Como um importante passo no debate sobre políticas familiares e demográficas na nação, o Congresso do Peru aprovou, no dia 17, a lei que oficializa junho como o Mês da Vida e da Família em todo o território nacional.
De acordo com o texto da lei, o objetivo principal é comemorar a vida e reforçar a importância da família como uma instituição natural e fundamental da sociedade, ampliando o foco para questões como a valorização da vida desde a concepção, a formação de princípios, o fomento à coesão social e o compromisso com o bem comum. A medida incentiva ações durante todo o mês, envolvendo o Ministério da Educação, governos regionais e municipais. Esses órgãos devem promover atividades educativas, culturais e comunitárias com a participação de escolas, servidores públicos e a sociedade civil em geral.
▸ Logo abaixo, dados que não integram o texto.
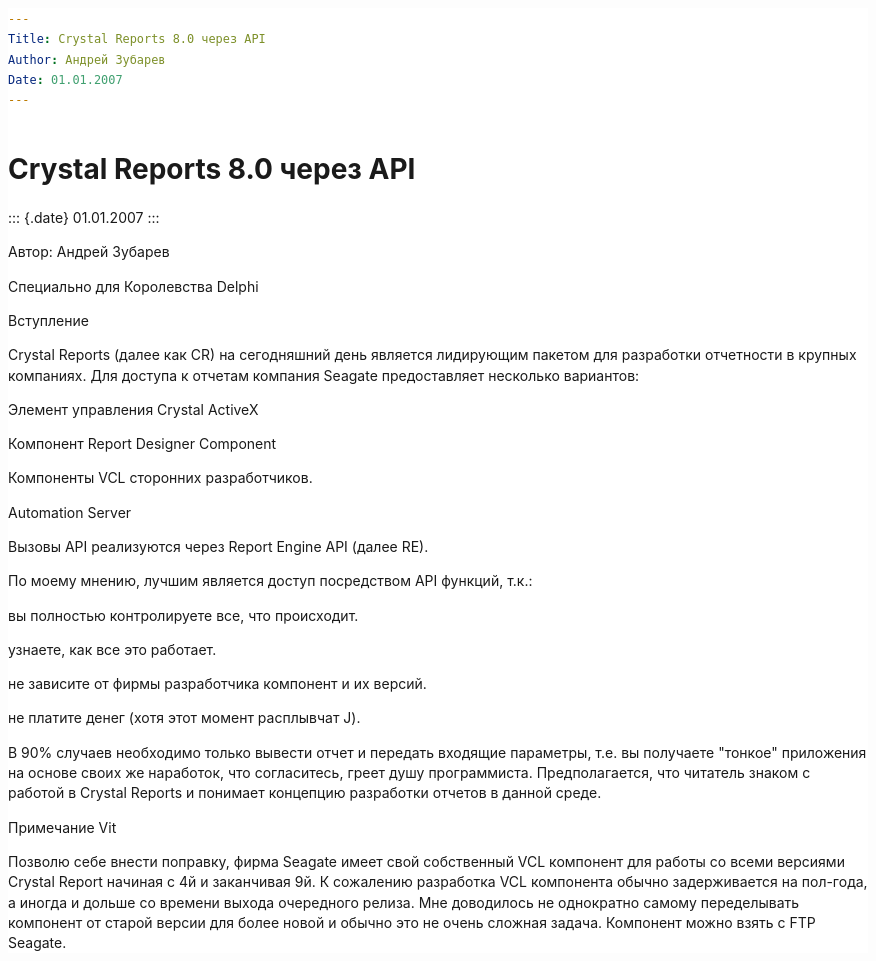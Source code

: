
 ```yaml
---
Title: Crystal Reports 8.0 через API
Author: Андрей Зубарев
Date: 01.01.2007
---
```



Crystal Reports 8.0 через API
=============================

::: {.date}
01.01.2007
:::

Автор: Андрей Зубарев

Специально для Королевства Delphi

Вступление

Crystal Reports (далее как CR) на сегодняшний день является лидирующим
пакетом для разработки отчетности в крупных компаниях. Для доступа к
отчетам компания Seagate предоставляет несколько вариантов:

Элемент управления Crystal ActiveX

Компонент Report Designer Component

Компоненты VCL сторонних разработчиков.

Automation Server

Вызовы API реализуются через Report Engine API (далее RE).

По моему мнению, лучшим является доступ посредством API функций, т.к.:

вы полностью контролируете все, что происходит.

узнаете, как все это работает.

не зависите от фирмы разработчика компонент и их версий.

не платите денег (хотя этот момент расплывчат J).

В 90% случаев необходимо только вывести отчет и передать входящие
параметры, т.е. вы получаете "тонкое" приложения на основе своих же
наработок, что согласитесь, греет душу программиста. Предполагается, что
читатель знаком с работой в Crystal Reports и понимает концепцию
разработки отчетов в данной среде.

Примечание Vit

Позволю себе внести поправку, фирма Seagate имеет свой собственный VCL
компонент для работы со всеми версиями Crystal Report начиная с 4й и
заканчивая 9й. К сожалению разработка VCL компонента обычно
задерживается на пол-года, а иногда и дольше со времени выхода
очередного релиза. Мне доводилось не однократно самому переделывать
компонент от старой версии для более новой и обычно это не очень сложная
задача. Компонент можно взять с FTP Seagate.
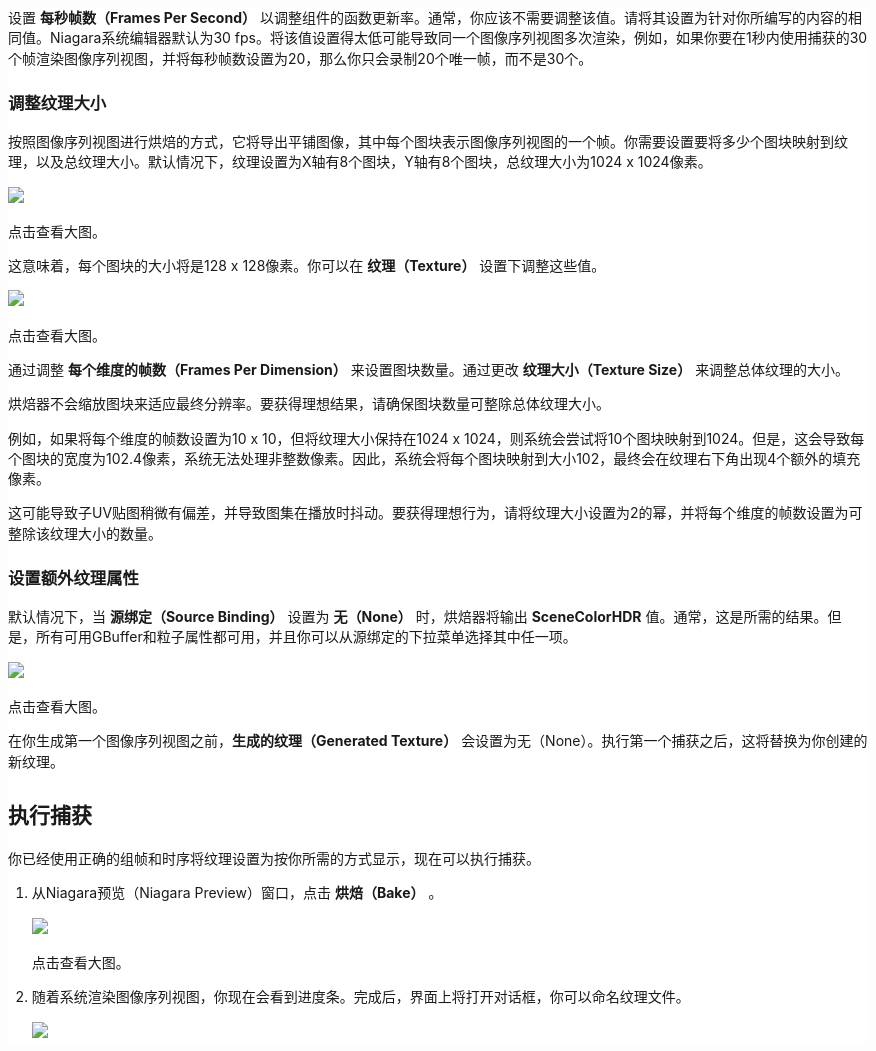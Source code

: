 设置 **每秒帧数（Frames Per Second）** 以调整组件的函数更新率。通常，你应该不需要调整该值。请将其设置为针对你所编写的内容的相同值。Niagara系统编辑器默认为30 fps。将该值设置得太低可能导致同一个图像序列视图多次渲染，例如，如果你要在1秒内使用捕获的30个帧渲染图像序列视图，并将每秒帧数设置为20，那么你只会录制20个唯一帧，而不是30个。

### 调整纹理大小

按照图像序列视图进行烘焙的方式，它将导出平铺图像，其中每个图块表示图像序列视图的一个帧。你需要设置要将多少个图块映射到纹理，以及总纹理大小。默认情况下，纹理设置为X轴有8个图块，Y轴有8个图块，总纹理大小为1024 x 1024像素。

[![](https://d1iv7db44yhgxn.cloudfront.net/documentation/images/047e1d69-3e2c-4729-8a9b-4fbeaff6376b/flipbook-tiling.png)](https://d1iv7db44yhgxn.cloudfront.net/documentation/images/047e1d69-3e2c-4729-8a9b-4fbeaff6376b/flipbook-tiling.png)

点击查看大图。

这意味着，每个图块的大小将是128 x 128像素。你可以在 **纹理（Texture）** 设置下调整这些值。

[![](https://d1iv7db44yhgxn.cloudfront.net/documentation/images/0406ee0a-0b9d-4f09-82e3-a97d567f5114/setting-tiling-frames-size.png)](https://d1iv7db44yhgxn.cloudfront.net/documentation/images/0406ee0a-0b9d-4f09-82e3-a97d567f5114/setting-tiling-frames-size.png)

点击查看大图。

通过调整 **每个维度的帧数（Frames Per Dimension）** 来设置图块数量。通过更改 **纹理大小（Texture Size）** 来调整总体纹理的大小。

烘焙器不会缩放图块来适应最终分辨率。要获得理想结果，请确保图块数量可整除总体纹理大小。

例如，如果将每个维度的帧数设置为10 x 10，但将纹理大小保持在1024 x 1024，则系统会尝试将10个图块映射到1024。但是，这会导致每个图块的宽度为102.4像素，系统无法处理非整数像素。因此，系统会将每个图块映射到大小102，最终会在纹理右下角出现4个额外的填充像素。

这可能导致子UV贴图稍微有偏差，并导致图集在播放时抖动。要获得理想行为，请将纹理大小设置为2的幂，并将每个维度的帧数设置为可整除该纹理大小的数量。

### 设置额外纹理属性

默认情况下，当 **源绑定（Source Binding）** 设置为 **无（None）** 时，烘焙器将输出 **SceneColorHDR** 值。通常，这是所需的结果。但是，所有可用GBuffer和粒子属性都可用，并且你可以从源绑定的下拉菜单选择其中任一项。

[![](https://d1iv7db44yhgxn.cloudfront.net/documentation/images/8d6a4bd4-2162-46cb-8c89-346939127405/source-binding.png)](https://d1iv7db44yhgxn.cloudfront.net/documentation/images/8d6a4bd4-2162-46cb-8c89-346939127405/source-binding.png)

点击查看大图。

在你生成第一个图像序列视图之前，**生成的纹理（Generated Texture）** 会设置为无（None）。执行第一个捕获之后，这将替换为你创建的新纹理。

## 执行捕获

你已经使用正确的组帧和时序将纹理设置为按你所需的方式显示，现在可以执行捕获。

1.  从Niagara预览（Niagara Preview）窗口，点击 **烘焙（Bake）** 。
    
    [![](https://d1iv7db44yhgxn.cloudfront.net/documentation/images/7452d4ac-b9a0-47da-a9fb-8baaebb47967/bake.png)](https://d1iv7db44yhgxn.cloudfront.net/documentation/images/7452d4ac-b9a0-47da-a9fb-8baaebb47967/bake.png)
    
    点击查看大图。
    
2.  随着系统渲染图像序列视图，你现在会看到进度条。完成后，界面上将打开对话框，你可以命名纹理文件。
    
    [![](https://d1iv7db44yhgxn.cloudfront.net/documentation/images/682b68af-2639-46fd-91d0-36479c6deccd/name-texture.png)](https://d1iv7db44yhgxn.cloudfront.net/documentation/images/682b68af-2639-46fd-91d0-36479c6deccd/name-texture.png)
    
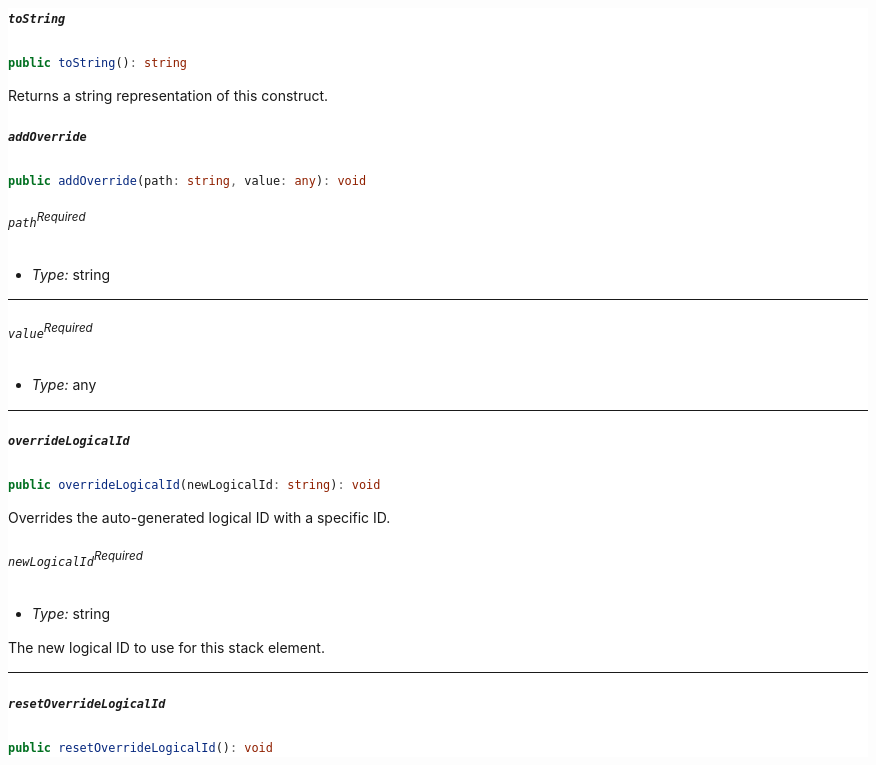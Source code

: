 
##### `toString` <a name="toString" id="@cdktf/provider-vault.githubTeam.GithubTeam.toString"></a>

```typescript
public toString(): string
```

Returns a string representation of this construct.

##### `addOverride` <a name="addOverride" id="@cdktf/provider-vault.githubTeam.GithubTeam.addOverride"></a>

```typescript
public addOverride(path: string, value: any): void
```

###### `path`<sup>Required</sup> <a name="path" id="@cdktf/provider-vault.githubTeam.GithubTeam.addOverride.parameter.path"></a>

- *Type:* string

---

###### `value`<sup>Required</sup> <a name="value" id="@cdktf/provider-vault.githubTeam.GithubTeam.addOverride.parameter.value"></a>

- *Type:* any

---

##### `overrideLogicalId` <a name="overrideLogicalId" id="@cdktf/provider-vault.githubTeam.GithubTeam.overrideLogicalId"></a>

```typescript
public overrideLogicalId(newLogicalId: string): void
```

Overrides the auto-generated logical ID with a specific ID.

###### `newLogicalId`<sup>Required</sup> <a name="newLogicalId" id="@cdktf/provider-vault.githubTeam.GithubTeam.overrideLogicalId.parameter.newLogicalId"></a>

- *Type:* string

The new logical ID to use for this stack element.

---

##### `resetOverrideLogicalId` <a name="resetOverrideLogicalId" id="@cdktf/provider-vault.githubTeam.GithubTeam.resetOverrideLogicalId"></a>

```typescript
public resetOverrideLogicalId(): void
```
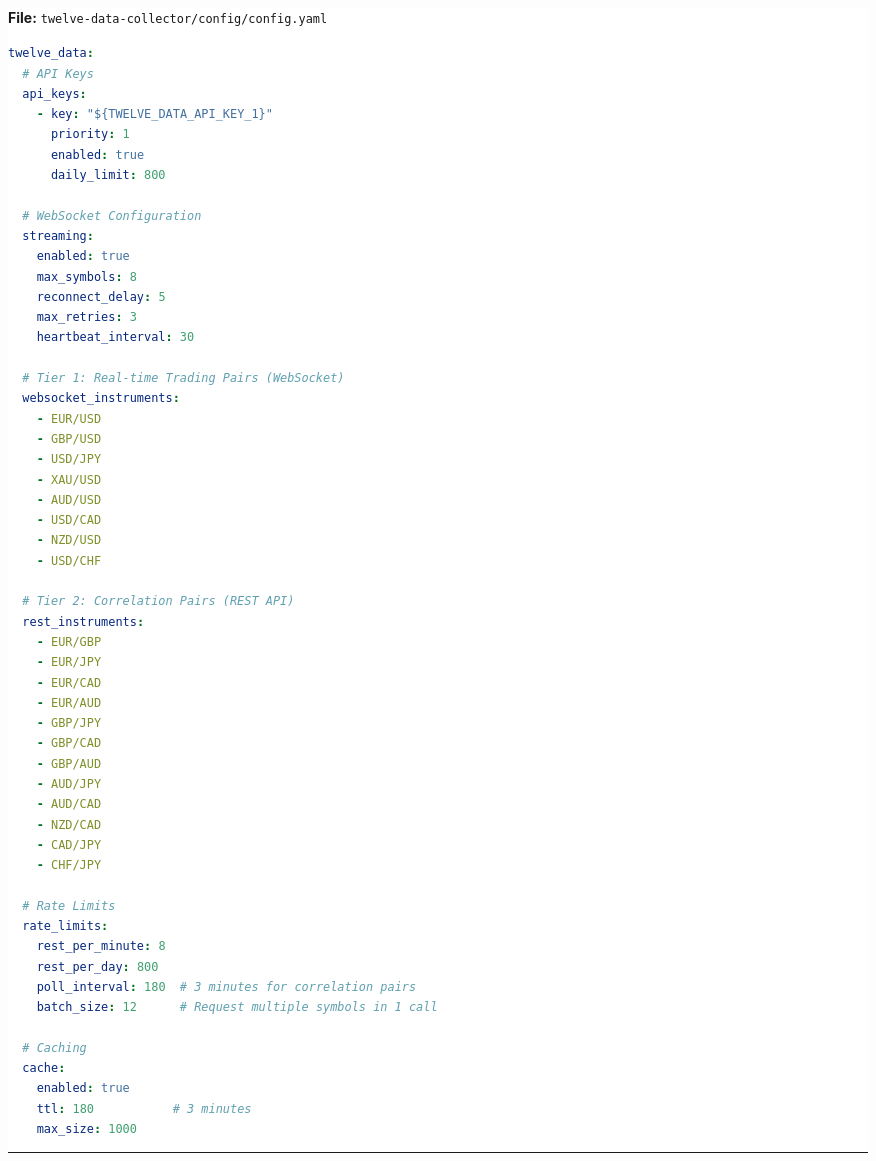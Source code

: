 **File:** `twelve-data-collector/config/config.yaml`

```yaml
twelve_data:
  # API Keys
  api_keys:
    - key: "${TWELVE_DATA_API_KEY_1}"
      priority: 1
      enabled: true
      daily_limit: 800

  # WebSocket Configuration
  streaming:
    enabled: true
    max_symbols: 8
    reconnect_delay: 5
    max_retries: 3
    heartbeat_interval: 30

  # Tier 1: Real-time Trading Pairs (WebSocket)
  websocket_instruments:
    - EUR/USD
    - GBP/USD
    - USD/JPY
    - XAU/USD
    - AUD/USD
    - USD/CAD
    - NZD/USD
    - USD/CHF

  # Tier 2: Correlation Pairs (REST API)
  rest_instruments:
    - EUR/GBP
    - EUR/JPY
    - EUR/CAD
    - EUR/AUD
    - GBP/JPY
    - GBP/CAD
    - GBP/AUD
    - AUD/JPY
    - AUD/CAD
    - NZD/CAD
    - CAD/JPY
    - CHF/JPY

  # Rate Limits
  rate_limits:
    rest_per_minute: 8
    rest_per_day: 800
    poll_interval: 180  # 3 minutes for correlation pairs
    batch_size: 12      # Request multiple symbols in 1 call

  # Caching
  cache:
    enabled: true
    ttl: 180           # 3 minutes
    max_size: 1000
```

---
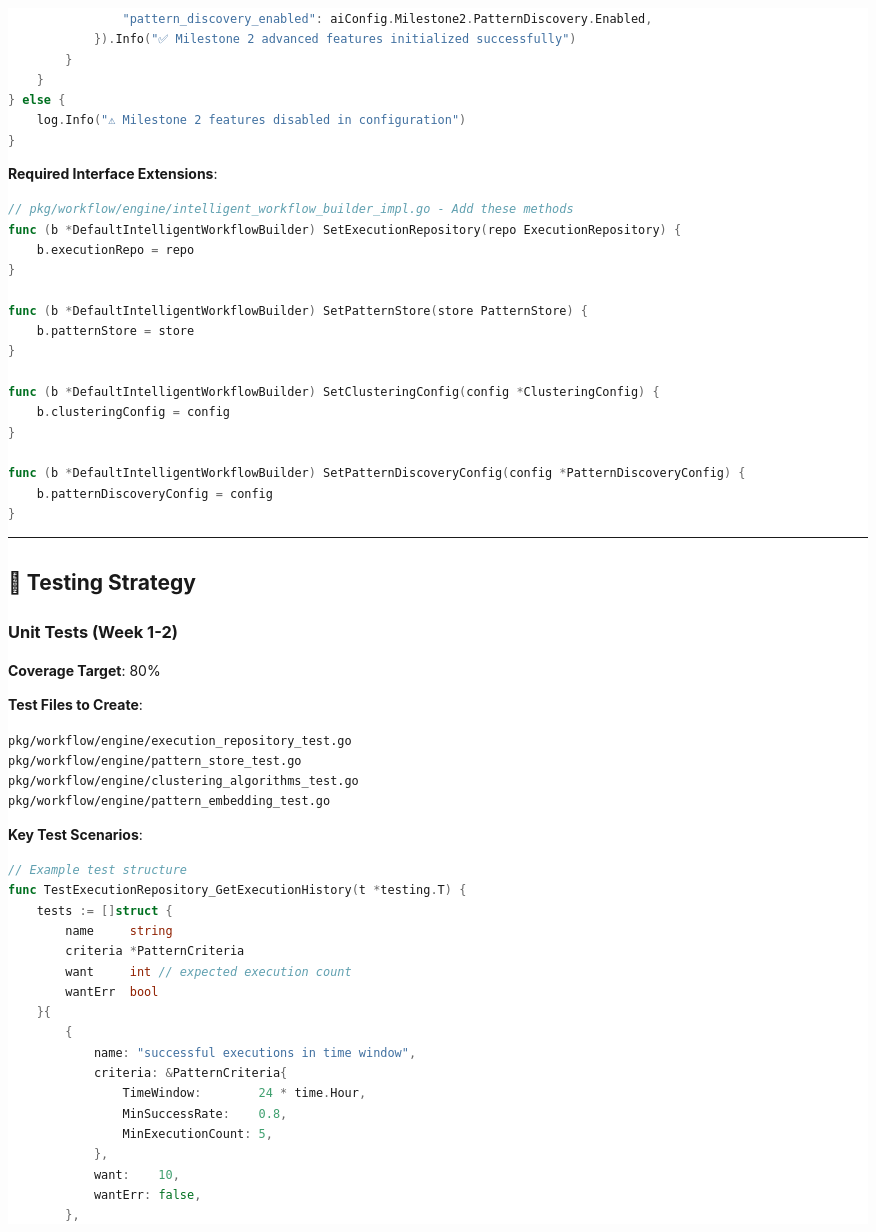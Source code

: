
 ```go
                "pattern_discovery_enabled": aiConfig.Milestone2.PatternDiscovery.Enabled,
            }).Info("✅ Milestone 2 advanced features initialized successfully")
        }
    }
} else {
    log.Info("⚠️ Milestone 2 features disabled in configuration")
}
```

**Required Interface Extensions**:
```go
// pkg/workflow/engine/intelligent_workflow_builder_impl.go - Add these methods
func (b *DefaultIntelligentWorkflowBuilder) SetExecutionRepository(repo ExecutionRepository) {
    b.executionRepo = repo
}

func (b *DefaultIntelligentWorkflowBuilder) SetPatternStore(store PatternStore) {
    b.patternStore = store
}

func (b *DefaultIntelligentWorkflowBuilder) SetClusteringConfig(config *ClusteringConfig) {
    b.clusteringConfig = config
}

func (b *DefaultIntelligentWorkflowBuilder) SetPatternDiscoveryConfig(config *PatternDiscoveryConfig) {
    b.patternDiscoveryConfig = config
}
```

---

## 🧪 Testing Strategy

### Unit Tests (Week 1-2)
**Coverage Target**: 80%

**Test Files to Create**:
```
pkg/workflow/engine/execution_repository_test.go
pkg/workflow/engine/pattern_store_test.go
pkg/workflow/engine/clustering_algorithms_test.go
pkg/workflow/engine/pattern_embedding_test.go
```

**Key Test Scenarios**:
```go
// Example test structure
func TestExecutionRepository_GetExecutionHistory(t *testing.T) {
    tests := []struct {
        name     string
        criteria *PatternCriteria
        want     int // expected execution count
        wantErr  bool
    }{
        {
            name: "successful executions in time window",
            criteria: &PatternCriteria{
                TimeWindow:        24 * time.Hour,
                MinSuccessRate:    0.8,
                MinExecutionCount: 5,
            },
            want:    10,
            wantErr: false,
        },
```
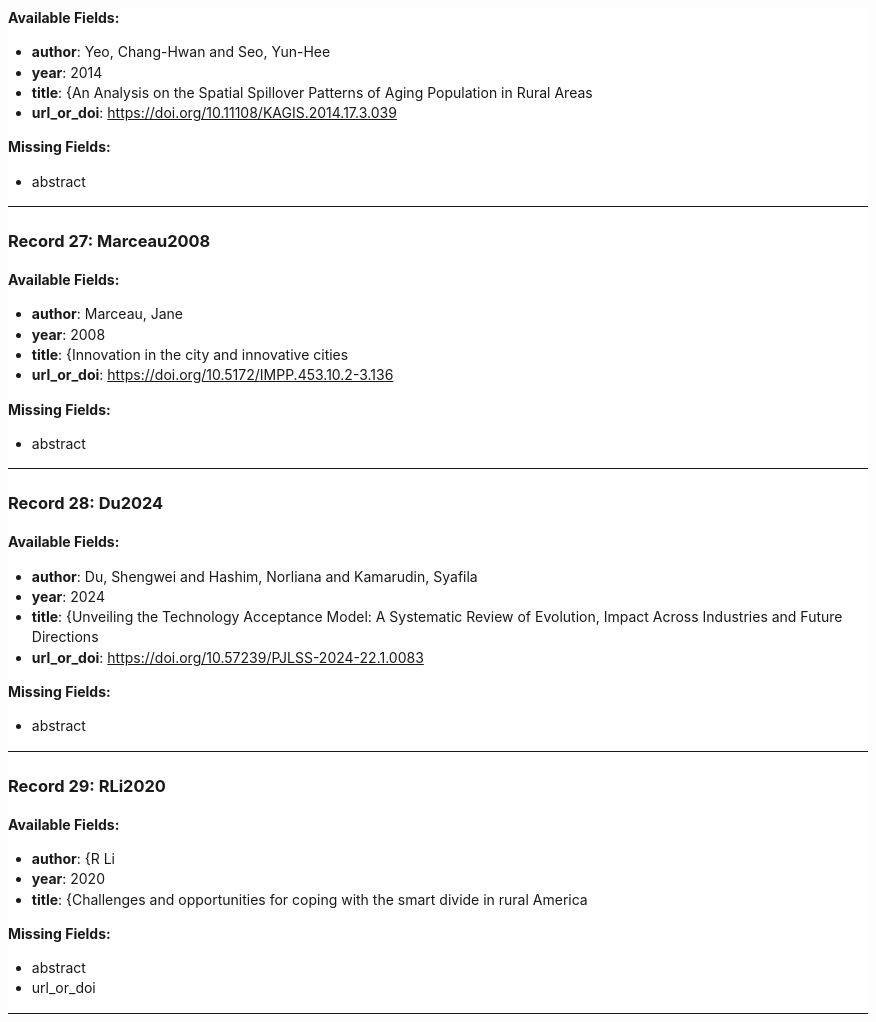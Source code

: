 **Available Fields:**

- **author**: Yeo, Chang-Hwan and Seo, Yun-Hee
- **year**: 2014
- **title**: {An Analysis on the Spatial Spillover Patterns of Aging Population in Rural Areas
- **url_or_doi**: https://doi.org/10.11108/KAGIS.2014.17.3.039

**Missing Fields:**

- abstract

---

### Record 27: Marceau2008

**Available Fields:**

- **author**: Marceau, Jane
- **year**: 2008
- **title**: {Innovation in the city and innovative cities
- **url_or_doi**: https://doi.org/10.5172/IMPP.453.10.2-3.136

**Missing Fields:**

- abstract

---

### Record 28: Du2024

**Available Fields:**

- **author**: Du, Shengwei and Hashim, Norliana and Kamarudin, Syafila
- **year**: 2024
- **title**: {Unveiling the Technology Acceptance Model: A Systematic Review of Evolution, Impact Across Industries and Future Directions
- **url_or_doi**: https://doi.org/10.57239/PJLSS-2024-22.1.0083

**Missing Fields:**

- abstract

---

### Record 29: RLi2020

**Available Fields:**

- **author**: {R Li
- **year**: 2020
- **title**: {Challenges and opportunities for coping with the smart divide in rural America

**Missing Fields:**

- abstract
- url_or_doi

---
Segundo Carlos Polo, diretor do escritório para a América Latina do Instituto de Pesquisa Populacional, “a família, composta por pai, mãe e filhos, é o principal espaço em que a vida é transmitida, os valores são formados, as novas gerações são educadas e cidadãos responsáveis e comprometidos com a sua comunidade são construídos”. Portanto, concluiu ele, “promover e fortalecer a família significa criar as condições culturais necessárias para garantir a continuidade, a estabilidade e a prosperidade de nossa nação”.

No Peru, assim como em grande parte da América Latina, a família sempre ocupou um lugar central na cultura. Ela é vista não apenas como núcleo afetivo, mas como base para a transmissão de valores, apoio emocional, educação informal e suporte econômico em momentos de dificuldade. Estudos sociológicos destacam que famílias fortes contribuem para reduzir problemas sociais como violência, evasão escolar e isolamento de idosos.
A iniciativa abre espaço para discussões mais amplas sobre políticas públicas que apoiem a maternidade, a paternidade responsável, a conciliação trabalho-família e o apoio a famílias em vulnerabilidade.